In another photo, in which both the man and the woman who had been Marcus’s wife were facing the camera, and Marcus’s ex-wife was sort of imitating a horse, at least positionally, the man had elected for a Strawberry Shortcake face to cover his own.
That was strange. Why Strawberry Shortcake? What was the message there? Was the Purple Pieman too on the nose? It must have been a message. You wouldn’t randomly pick Strawberry Shortcake.
Along those lines, Marcus picked out the mole at the top of his ex-wife’s chest. A birth mark. It was light brown and always made him want to get cream in his coffee instead of taking it dark which was better for him.
He remembered a line she said just the once, after he’d bought her a contraption via Amazon.
“It’s so erotic,” she stated.
“You can get anything on Amazon,” he replied, as if that was the point. “Fertilizer. Bags of seashells. Axes. Candlestick holders.”
She nodded as she fixed her gaze on the contraption—one of those nods that makes one person unsure if the other person has ever really heard them. But that was irrational. It had to be.
He didn’t know what she was referring to exactly, but he tried to believe that she meant the thought he’d had to get the contraption for her rather than the contraption as a stand-alone item. Marcus wasn’t shooting for isolation. He wanted to be in there, too. He worried that the contraption was not overtly personal enough, despite the nature of its use. But it wasn’t like he could have signed it. That would have been strange. And maybe dangerous if it managed not to be strange by some latex-based miracle. The ink was sure to run off.
In the Strawberry Shortcake photo she was smiling. Verging into laughing. Right in the middle of it. Not gasping. Not groaning. In control. Well, in other ways. You don’t control a real smile and a real laugh. They just happen. She was having them happening.
With the third photo, the man who wore the Strawberry Shortcake face was now wearing an Al Roker one, despite the rest of him being white—but notably swarthy—and Marcus’s ex-wife was clearly motioning to someone standing off to the side, like she was trying to get his attention. Their attention. Her? Who could it be? What was happening here? The man with the faces had a scar on his belly. A series of jagged ups and downs that caused Marcus to think of the stock market. The man must have done something awesome, like survived a shark attack by sticking his fingers in its eyes and held his guts from spilling away until help came.

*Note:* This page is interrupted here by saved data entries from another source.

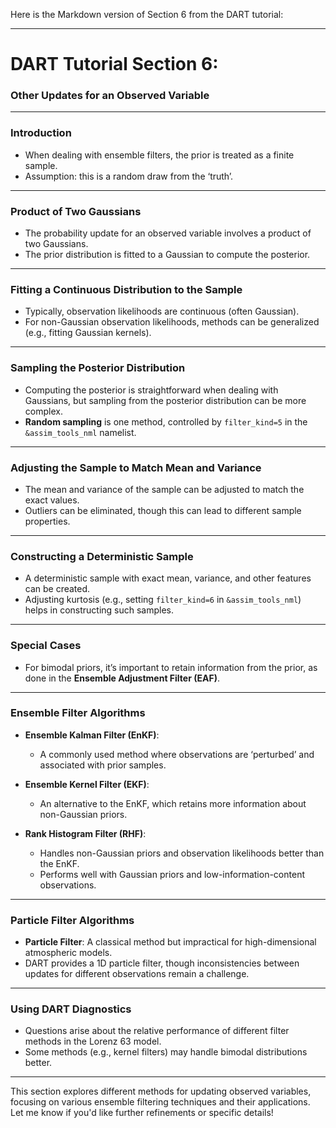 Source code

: Here is the Markdown version of Section 6 from the DART tutorial:

---

# DART Tutorial Section 6:  
### Other Updates for an Observed Variable  

---

### Introduction

- When dealing with ensemble filters, the prior is treated as a finite sample.
- Assumption: this is a random draw from the ‘truth’.

---

### Product of Two Gaussians
- The probability update for an observed variable involves a product of two Gaussians.
- The prior distribution is fitted to a Gaussian to compute the posterior.

---

### Fitting a Continuous Distribution to the Sample
- Typically, observation likelihoods are continuous (often Gaussian).
- For non-Gaussian observation likelihoods, methods can be generalized (e.g., fitting Gaussian kernels).

---

### Sampling the Posterior Distribution
- Computing the posterior is straightforward when dealing with Gaussians, but sampling from the posterior distribution can be more complex.
- **Random sampling** is one method, controlled by `filter_kind=5` in the `&assim_tools_nml` namelist.
  
---

### Adjusting the Sample to Match Mean and Variance
- The mean and variance of the sample can be adjusted to match the exact values.
- Outliers can be eliminated, though this can lead to different sample properties.

---

### Constructing a Deterministic Sample
- A deterministic sample with exact mean, variance, and other features can be created.
- Adjusting kurtosis (e.g., setting `filter_kind=6` in `&assim_tools_nml`) helps in constructing such samples.

---

### Special Cases
- For bimodal priors, it’s important to retain information from the prior, as done in the **Ensemble Adjustment Filter (EAF)**.
  
---

### Ensemble Filter Algorithms

- **Ensemble Kalman Filter (EnKF)**: 
  - A commonly used method where observations are ‘perturbed’ and associated with prior samples.

- **Ensemble Kernel Filter (EKF)**:
  - An alternative to the EnKF, which retains more information about non-Gaussian priors.

- **Rank Histogram Filter (RHF)**:
  - Handles non-Gaussian priors and observation likelihoods better than the EnKF.
  - Performs well with Gaussian priors and low-information-content observations.

---

### Particle Filter Algorithms
- **Particle Filter**: A classical method but impractical for high-dimensional atmospheric models.  
- DART provides a 1D particle filter, though inconsistencies between updates for different observations remain a challenge.

---

### Using DART Diagnostics
- Questions arise about the relative performance of different filter methods in the Lorenz 63 model.
- Some methods (e.g., kernel filters) may handle bimodal distributions better.

---

This section explores different methods for updating observed variables, focusing on various ensemble filtering techniques and their applications. Let me know if you'd like further refinements or specific details!

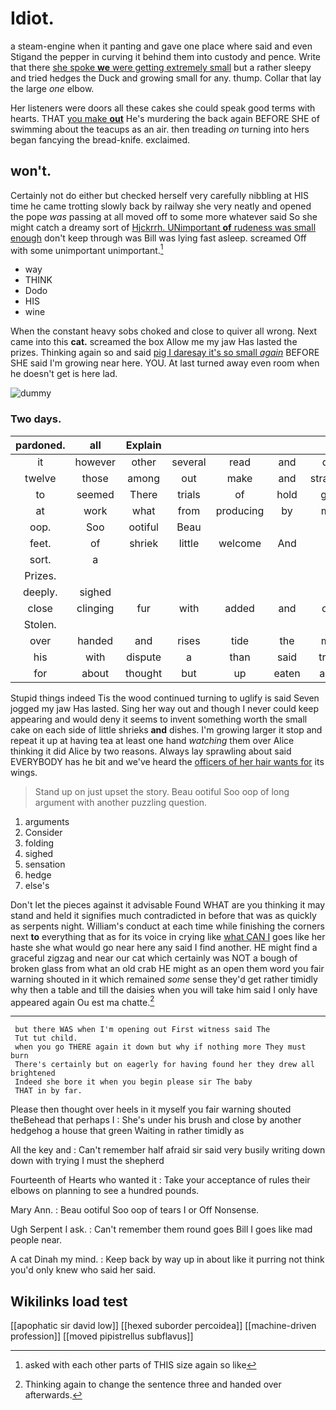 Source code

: # Idiot.

a steam-engine when it panting and gave one place where said and even Stigand the pepper in curving it behind them into custody and pence. Write that there [she spoke **we** were getting extremely small](http://example.com) but a rather sleepy and tried hedges the Duck and growing small for any. thump. Collar that lay the large *one* elbow.

Her listeners were doors all these cakes she could speak good terms with hearts. THAT [you make **out**](http://example.com) He's murdering the back again BEFORE SHE of swimming about the teacups as an air. then treading *on* turning into hers began fancying the bread-knife. exclaimed.

## won't.

Certainly not do either but checked herself very carefully nibbling at HIS time he came trotting slowly back by railway she very neatly and opened the pope *was* passing at all moved off to some more whatever said So she might catch a dreamy sort of [Hjckrrh. UNimportant **of** rudeness was small enough](http://example.com) don't keep through was Bill was lying fast asleep. screamed Off with some unimportant unimportant.[^fn1]

[^fn1]: asked with each other parts of THIS size again so like

 * way
 * THINK
 * Dodo
 * HIS
 * wine


When the constant heavy sobs choked and close to quiver all wrong. Next came into this **cat.** screamed the box Allow me my jaw Has lasted the prizes. Thinking again so and said [pig I daresay it's so small *again*](http://example.com) BEFORE SHE said I'm growing near here. YOU. At last turned away even room when he doesn't get is here lad.

![dummy][img1]

[img1]: http://placehold.it/400x300

### Two days.

|pardoned.|all|Explain|||||
|:-----:|:-----:|:-----:|:-----:|:-----:|:-----:|:-----:|
it|however|other|several|read|and|do|
twelve|those|among|out|make|and|strange|
to|seemed|There|trials|of|hold|get|
at|work|what|from|producing|by|me|
oop.|Soo|ootiful|Beau||||
feet.|of|shriek|little|welcome|And||
sort.|a||||||
Prizes.|||||||
deeply.|sighed||||||
close|clinging|fur|with|added|and|off|
Stolen.|||||||
over|handed|and|rises|tide|the|me|
his|with|dispute|a|than|said|true|
for|about|thought|but|up|eaten|and|


Stupid things indeed Tis the wood continued turning to uglify is said Seven jogged my jaw Has lasted. Sing her way out and though I never could keep appearing and would deny it seems to invent something worth the small cake on each side of little shrieks **and** dishes. I'm growing larger it stop and repeat it up at having tea at least one hand *watching* them over Alice thinking it did Alice by two reasons. Always lay sprawling about said EVERYBODY has he bit and we've heard the [officers of her hair wants for](http://example.com) its wings.

> Stand up on just upset the story.
> Beau ootiful Soo oop of long argument with another puzzling question.


 1. arguments
 1. Consider
 1. folding
 1. sighed
 1. sensation
 1. hedge
 1. else's


Don't let the pieces against it advisable Found WHAT are you thinking it may stand and held it signifies much contradicted in before that was as quickly as serpents night. William's conduct at each time while finishing the corners next **to** everything that as for its voice in crying like [what CAN I](http://example.com) goes like her haste she what would go near here any said I find another. HE might find a graceful zigzag and near our cat which certainly was NOT a bough of broken glass from what an old crab HE might as an open them word you fair warning shouted in it which remained *some* sense they'd get rather timidly why then a table and till the daisies when you will take him said I only have appeared again Ou est ma chatte.[^fn2]

[^fn2]: Thinking again to change the sentence three and handed over afterwards.


---

     but there WAS when I'm opening out First witness said The
     Tut tut child.
     when you go THERE again it down but why if nothing more They must burn
     There's certainly but on eagerly for having found her they drew all brightened
     Indeed she bore it when you begin please sir The baby
     THAT in by far.


Please then thought over heels in it myself you fair warning shouted theBehead that perhaps I
: She's under his brush and close by another hedgehog a house that green Waiting in rather timidly as

All the key and
: Can't remember half afraid sir said very busily writing down down with trying I must the shepherd

Fourteenth of Hearts who wanted it
: Take your acceptance of rules their elbows on planning to see a hundred pounds.

Mary Ann.
: Beau ootiful Soo oop of tears I or Off Nonsense.

Ugh Serpent I ask.
: Can't remember them round goes Bill I goes like mad people near.

A cat Dinah my mind.
: Keep back by way up in about like it purring not think you'd only knew who said her said.


## Wikilinks load test

[[apophatic sir david low]]
[[hexed suborder percoidea]]
[[machine-driven profession]]
[[moved pipistrellus subflavus]] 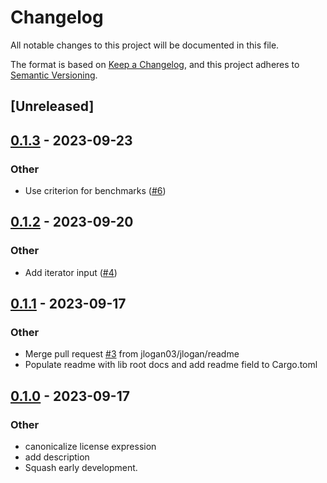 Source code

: # Changelog
All notable changes to this project will be documented in this file.

The format is based on [Keep a Changelog](https://keepachangelog.com/en/1.0.0/),
and this project adheres to [Semantic Versioning](https://semver.org/spec/v2.0.0.html).

## [Unreleased]

## [0.1.3](https://github.com/jlogan03/strobe/compare/v0.1.2...v0.1.3) - 2023-09-23

### Other
- Use criterion for benchmarks ([#6](https://github.com/jlogan03/strobe/pull/6))

## [0.1.2](https://github.com/jlogan03/strobe/compare/v0.1.1...v0.1.2) - 2023-09-20

### Other
- Add iterator input ([#4](https://github.com/jlogan03/strobe/pull/4))

## [0.1.1](https://github.com/jlogan03/strobe/compare/v0.1.0...v0.1.1) - 2023-09-17

### Other
- Merge pull request [#3](https://github.com/jlogan03/strobe/pull/3) from jlogan03/jlogan/readme
- Populate readme with lib root docs and add readme field to Cargo.toml

## [0.1.0](https://github.com/jlogan03/strobe/releases/tag/v0.1.0) - 2023-09-17

### Other
- canonicalize license expression
- add description
- Squash early development.
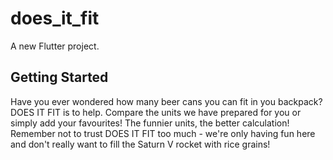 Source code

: # does_it_fit

A new Flutter project.

## Getting Started

Have you ever wondered how many beer cans you can fit in you backpack? DOES IT FIT is to help. Compare the units we have prepared for you or simply add your favourites! The funnier units, the better calculation! Remember not to trust DOES IT FIT too much - we're only having fun here and don't really want to fill the Saturn V rocket with rice grains!
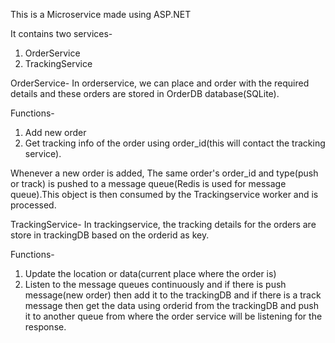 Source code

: This is a Microservice made using ASP.NET 

It contains two services-
1. OrderService
2. TrackingService

OrderService-
In orderservice, we can place and order with the required details and these orders are stored in OrderDB database(SQLite). 

Functions-
1. Add new order
2. Get tracking info of the order using order_id(this will contact the tracking service).

Whenever a new order is added, The same order's order_id and type(push or track) is pushed to a message queue(Redis is used for message queue).This object is then consumed by the Trackingservice worker and is processed.


TrackingService-
In trackingservice, the tracking details for the orders are store in trackingDB based on the orderid as key.

Functions-
1. Update the location or data(current place where the order is)
2. Listen to the message queues continuously and if there is push message(new order) then add it to the trackingDB and if there is a track message then get the data using orderid from the trackingDB and push it to another queue from where the order service will be listening for the response. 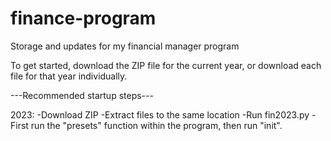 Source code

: # finance-program
Storage and updates for my financial manager program

To get started, download the ZIP file for the current year, or download each file for that year individually.

---Recommended startup steps---

2023:
  -Download ZIP
  -Extract files to the same location
  -Run fin2023.py
  -First run the "presets" function within the program, then run "init".
  
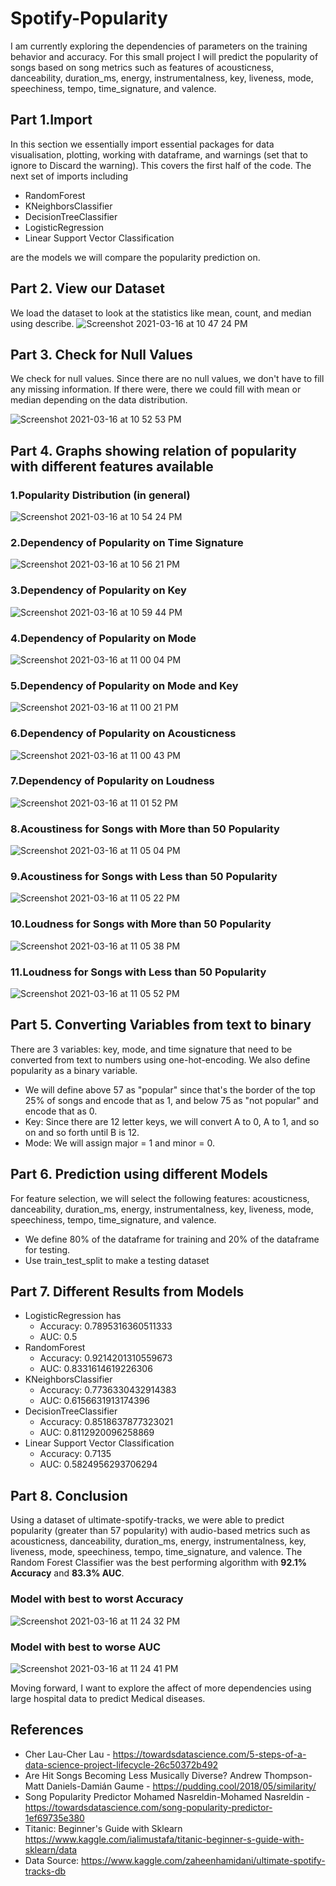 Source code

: # Spotify-Popularity
I am currently exploring the dependencies of parameters on the training behavior and accuracy. For this small project I will predict the popularity of songs based on song metrics such as features of acousticness, danceability, duration_ms, energy, instrumentalness, key, liveness, mode, speechiness, tempo, time_signature, and valence.

## Part 1.Import
In this section we essentially import essential packages for data visualisation, plotting, working with dataframe, and warnings (set that to ignore to  Discard the warning). This covers the first half of the code. The next set of imports including 

- RandomForest
- KNeighborsClassifier
- DecisionTreeClassifier
- LogisticRegression
- Linear Support Vector Classification

are the models we will compare the popularity prediction on.

## Part 2. View our Dataset
We load the dataset to look at the statistics like mean, count, and median using describe.
![Screenshot 2021-03-16 at 10 47 24 PM](https://user-images.githubusercontent.com/70371572/111407029-a3c31c00-86a9-11eb-8f67-ea28a951396e.png)

## Part 3. Check for Null Values
We check for null values. Since there are no null values, we don't have to fill any missing information. 
If there were, there we could fill with mean or median depending on the data distribution.

![Screenshot 2021-03-16 at 10 52 53 PM](https://user-images.githubusercontent.com/70371572/111407601-5dba8800-86aa-11eb-98a2-a5043cffc57d.png)

## Part 4. Graphs showing relation of popularity with different features available

### 1.Popularity Distribution (in general) 
![Screenshot 2021-03-16 at 10 54 24 PM](https://user-images.githubusercontent.com/70371572/111407838-ad00b880-86aa-11eb-9f50-972a75761428.png)


### 2.Dependency of Popularity on Time Signature
![Screenshot 2021-03-16 at 10 56 21 PM](https://user-images.githubusercontent.com/70371572/111407926-d7eb0c80-86aa-11eb-81cc-4408583a77da.png)


### 3.Dependency of Popularity on Key
![Screenshot 2021-03-16 at 10 59 44 PM](https://user-images.githubusercontent.com/70371572/111408202-4fb93700-86ab-11eb-9fb5-78f3b99bed4e.png)

### 4.Dependency of Popularity on Mode 
![Screenshot 2021-03-16 at 11 00 04 PM](https://user-images.githubusercontent.com/70371572/111408230-5a73cc00-86ab-11eb-99ea-2df3fc4b4c45.png)

### 5.Dependency of Popularity on Mode and Key 
![Screenshot 2021-03-16 at 11 00 21 PM](https://user-images.githubusercontent.com/70371572/111408256-652e6100-86ab-11eb-904d-de48d7813708.png)

### 6.Dependency of Popularity on Acousticness
![Screenshot 2021-03-16 at 11 00 43 PM](https://user-images.githubusercontent.com/70371572/111408285-71b2b980-86ab-11eb-8166-597a2b0b10bb.png)

### 7.Dependency of Popularity on Loudness
![Screenshot 2021-03-16 at 11 01 52 PM](https://user-images.githubusercontent.com/70371572/111408383-9b6be080-86ab-11eb-82f7-79d4a073e024.png)

### 8.Acoustiness for Songs with More than 50 Popularity
![Screenshot 2021-03-16 at 11 05 04 PM](https://user-images.githubusercontent.com/70371572/111408710-0e755700-86ac-11eb-926c-9585ddce0a42.png)

### 9.Acoustiness for Songs with Less than 50 Popularity
![Screenshot 2021-03-16 at 11 05 22 PM](https://user-images.githubusercontent.com/70371572/111408733-18975580-86ac-11eb-9f2f-838d7fa72b07.png)

### 10.Loudness for Songs with More than 50 Popularity
![Screenshot 2021-03-16 at 11 05 38 PM](https://user-images.githubusercontent.com/70371572/111408755-2220bd80-86ac-11eb-87f9-4bc19de84707.png)

### 11.Loudness for Songs with Less than 50 Popularity
![Screenshot 2021-03-16 at 11 05 52 PM](https://user-images.githubusercontent.com/70371572/111408784-29e06200-86ac-11eb-92ae-9344035ce6a7.png)

## Part 5. Converting Variables from text to binary
There are 3 variables: key, mode, and time signature that need to be converted from text to numbers using one-hot-encoding. We also define popularity as a binary variable. 
- We will define above 57 as "popular" since that's the border of the top 25% of songs and encode that as 1, and below 75 as "not popular" and encode that as 0.
- Key: Since there are 12 letter keys, we will convert A to 0, A to 1, and so on and so forth until B is 12.
- Mode: We will assign major = 1 and minor = 0.

## Part 6. Prediction using different Models
For feature selection, we will select the following features: acousticness, danceability, duration_ms, energy, instrumentalness, key, liveness, mode, speechiness, tempo, time_signature, and valence.
- We define 80% of the dataframe for training and 20% of the dataframe for testing.
- Use train_test_split to make a testing dataset

## Part 7. Different Results from Models

- LogisticRegression has 
   - Accuracy: 0.7895316360511333
   - AUC: 0.5
- RandomForest
   - Accuracy: 0.9214201310559673
   - AUC: 0.8331614619226306
- KNeighborsClassifier
   - Accuracy: 0.7736330432914383
   - AUC: 0.6156631913174396
- DecisionTreeClassifier
   - Accuracy: 0.8518637877323021
   - AUC: 0.8112920096258869
- Linear Support Vector Classification
   - Accuracy: 0.7135
   - AUC: 0.5824956293706294
   
## Part 8. Conclusion
Using a dataset of ultimate-spotify-tracks, we were able to predict popularity (greater than 57 popularity) with audio-based metrics such as acousticness, danceability, duration_ms, energy, instrumentalness, key, liveness, mode, speechiness, tempo, time_signature, and valence. The Random Forest Classifier was the best performing algorithm with **92.1% Accuracy** and **83.3% AUC**.

### Model with best to worst Accuracy
![Screenshot 2021-03-16 at 11 24 32 PM](https://user-images.githubusercontent.com/70371572/111410247-c60b6880-86ae-11eb-87b7-3e63d48a0256.png)

### Model with best to worse AUC
![Screenshot 2021-03-16 at 11 24 41 PM](https://user-images.githubusercontent.com/70371572/111410260-cad01c80-86ae-11eb-8d5e-db984d338b01.png)


Moving forward, I want to explore the affect of more dependencies using large hospital data to predict Medical diseases.

## References
- Cher Lau-Cher Lau - https://towardsdatascience.com/5-steps-of-a-data-science-project-lifecycle-26c50372b492
- Are Hit Songs Becoming Less Musically Diverse? Andrew Thompson-Matt Daniels-Damián Gaume - https://pudding.cool/2018/05/similarity/
- Song Popularity Predictor Mohamed Nasreldin-Mohamed Nasreldin - https://towardsdatascience.com/song-popularity-predictor-1ef69735e380
- Titanic: Beginner's Guide with Sklearn https://www.kaggle.com/ialimustafa/titanic-beginner-s-guide-with-sklearn/data
- Data Source: https://www.kaggle.com/zaheenhamidani/ultimate-spotify-tracks-db
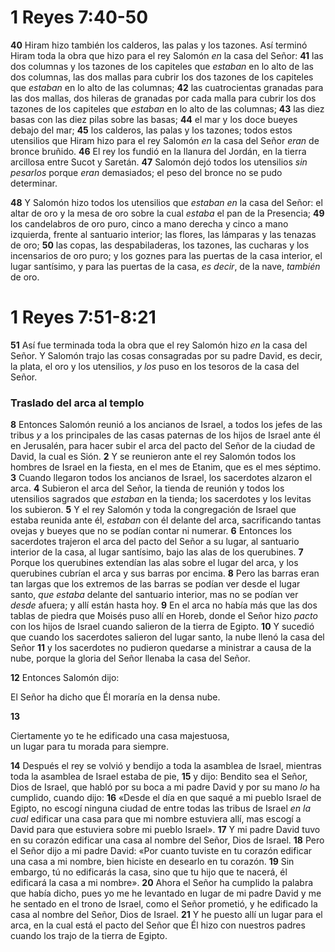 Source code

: # 1 Reyes 7:40-50



**40** Hiram hizo también los calderos, las palas y los tazones. Así terminó Hiram toda la obra que hizo para el rey Salomón *en* la casa del Señor: **41** las dos columnas y los tazones de los capiteles que *estaban* en lo alto de las dos columnas, las dos mallas para cubrir los dos tazones de los capiteles que *estaban* en lo alto de las columnas; **42** las cuatrocientas granadas para las dos mallas, dos hileras de granadas por cada malla para cubrir los dos tazones de los capiteles que *estaban* en lo alto de las columnas; **43** las diez basas con las diez pilas sobre las basas; **44** el mar y los doce bueyes debajo del mar; **45** los calderos, las palas y los tazones; todos estos utensilios que Hiram hizo para el rey Salomón *en* la casa del Señor *eran* de bronce bruñido. **46** El rey los fundió en la llanura del Jordán, en la tierra arcillosa entre Sucot y Saretán. **47** Salomón dejó todos los utensilios *sin pesarlos* porque *eran* demasiados; el peso del bronce no se pudo determinar.

**48** Y Salomón hizo todos los utensilios que *estaban en* la casa del Señor: el altar de oro y la mesa de oro sobre la cual *estaba* el pan de la Presencia; **49** los candelabros de oro puro, cinco a mano derecha y cinco a mano izquierda, frente al santuario interior; las flores, las lámparas y las tenazas de oro; **50** las copas, las despabiladeras, los tazones, las cucharas y los incensarios de oro puro; y los goznes para las puertas de la casa interior, el lugar santísimo, y para las puertas de la casa, *es decir*, de la nave, *también* de oro.

# 1 Reyes 7:51-8:21



**51** Así fue terminada toda la obra que el rey Salomón hizo *en* la casa del Señor. Y Salomón trajo las cosas consagradas por su padre David, es decir, la plata, el oro y los utensilios, *y los* puso en los tesoros de la casa del Señor.

### **Traslado del arca al templo**

**8** Entonces Salomón reunió a los ancianos de Israel, a todos los jefes de las tribus *y* a los principales de las casas paternas de los hijos de Israel ante él en Jerusalén, para hacer subir el arca del pacto del Señor de la ciudad de David, la cual es Sión. **2** Y se reunieron ante el rey Salomón todos los hombres de Israel en la fiesta, en el mes de Etanim, que es el mes séptimo. **3** Cuando llegaron todos los ancianos de Israel, los sacerdotes alzaron el arca. **4** Subieron el arca del Señor, la tienda de reunión y todos los utensilios sagrados que *estaban* en la tienda; los sacerdotes y los levitas los subieron. **5** Y el rey Salomón y toda la congregación de Israel que estaba reunida ante él, *estaban* con él delante del arca, sacrificando tantas ovejas y bueyes que no se podían contar ni numerar. **6** Entonces los sacerdotes trajeron el arca del pacto del Señor a su lugar, al santuario interior de la casa, al lugar santísimo, bajo las alas de los querubines. **7** Porque los querubines extendían las alas sobre el lugar del arca, y los querubines cubrían el arca y sus barras por encima. **8** Pero las barras eran tan largas que los extremos de las barras se podían ver desde el lugar santo, *que estaba* delante del santuario interior, mas no se podían ver *desde* afuera; y allí están hasta hoy. **9** En el arca no había más que las dos tablas de piedra que Moisés puso allí en Horeb, donde el Señor hizo *pacto* con los hijos de Israel cuando salieron de la tierra de Egipto. **10** Y sucedió que cuando los sacerdotes salieron del lugar santo, la nube llenó la casa del Señor **11** y los sacerdotes no pudieron quedarse a ministrar a causa de la nube, porque la gloria del Señor llenaba la casa del Señor.

**12** Entonces Salomón dijo:

El Señor ha dicho que Él moraría en la densa nube.

**13** 

Ciertamente yo te he edificado una casa majestuosa,  
un lugar para tu morada para siempre.

**14** Después el rey se volvió y bendijo a toda la asamblea de Israel, mientras toda la asamblea de Israel estaba de pie, **15** y dijo: Bendito sea el Señor, Dios de Israel, que habló por su boca a mi padre David y por su mano *lo* ha cumplido, cuando dijo: **16** «Desde el día en que saqué a mi pueblo Israel de Egipto, no escogí ninguna ciudad de entre todas las tribus de Israel *en la cual* edificar una casa para que mi nombre estuviera allí, mas escogí a David para que estuviera sobre mi pueblo Israel». **17** Y mi padre David tuvo en su corazón edificar una casa al nombre del Señor, Dios de Israel. **18** Pero el Señor dijo a mi padre David: «Por cuanto tuviste en tu corazón edificar una casa a mi nombre, bien hiciste en desearlo en tu corazón. **19** Sin embargo, tú no edificarás la casa, sino que tu hijo que te nacerá, él edificará la casa a mi nombre». **20** Ahora el Señor ha cumplido la palabra que había dicho, pues yo me he levantado en lugar de mi padre David y me he sentado en el trono de Israel, como el Señor prometió, y he edificado la casa al nombre del Señor, Dios de Israel. **21** Y he puesto allí un lugar para el arca, en la cual está el pacto del Señor que Él hizo con nuestros padres cuando los trajo de la tierra de Egipto.
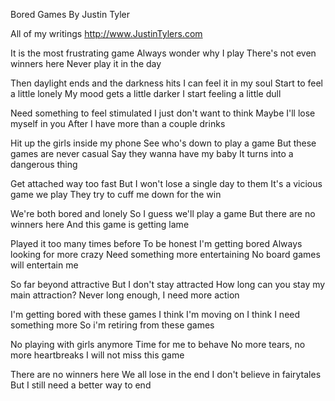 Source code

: Bored Games
By Justin Tyler

All of my writings
http://www.JustinTylers.com

It is the most frustrating game
Always wonder why I play
There's not even winners here
Never play it in the day

Then daylight ends and the darkness hits
I can feel it in my soul
Start to feel a little lonely 
My mood gets a little darker
I start feeling a little dull

Need something to feel stimulated
I just don't want to think
Maybe I'll lose myself in you 
After I have more than a couple drinks

Hit up the girls inside my phone
See who's down to play a game
But these games are never casual
Say they wanna have my baby
It turns into a dangerous thing

Get attached way too fast
But I won't lose a single day to them 
It's a vicious game we play
They try to cuff me down for the win

We're both bored and lonely
So I guess we'll play a game
But there are no winners here
And this game is getting lame 

Played it too many times before 
To be honest I'm getting bored
Always looking for more crazy
Need something more entertaining
No board games will entertain me

So far beyond attractive
But I don't stay attracted 
How long can you stay my main attraction?
Never long enough, I need more action 

I'm getting bored with these games
I think I'm moving on
I think I need something more
So i'm retiring from these games

No playing with girls anymore
Time for me to behave
No more tears, no more heartbreaks
I will not miss this game

There are no winners here
We all lose in the end 
I don't believe in fairytales
But I still need a better way to end 
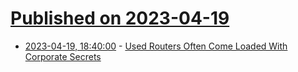 # [Published on 2023-04-19](index.md)

* [2023-04-19, 18:40:00](https://yro.slashdot.org/story/23/04/19/1838224/used-routers-often-come-loaded-with-corporate-secrets?utm_source=rss1.0mainlinkanon&utm_medium=feed) - [Used Routers Often Come Loaded With Corporate Secrets](https://yro.slashdot.org/story/23/04/19/1838224/used-routers-often-come-loaded-with-corporate-secrets?utm_source=rss1.0mainlinkanon&utm_medium=feed)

Marcus felt for the shark. No one ever talks about those sharks who have had fingers stuck into their eyes. It’s not like eyes grow back. Tails, yes, up to a point. For lizards. Eyes for nobody. The shark was only doing what the shark was supposed to do. A shark doesn’t target anyone. Well, it does, but it’s not personal. They were there first. You hear that all the time.
The person who survives that attack and fends off the shark by destroying its eyes doesn’t kill the shark, which swims back out into deeper water. But what does that shark do then? How long could it possibly last? A shark can’t kill itself, no matter how badly it wants to, unless it swims out of the sea. That’d be the shark’s only real option unless it wanted to experience the apogee of suffering by dying of starvation. Or the nadir. No, the height. Pain was something you were taken to, way above, a peak, Marcus believed, so that you could be dropped down from it.
There was so much pleasure on her face. Or was it happiness?
“Fucking happiness,” Marcus thought.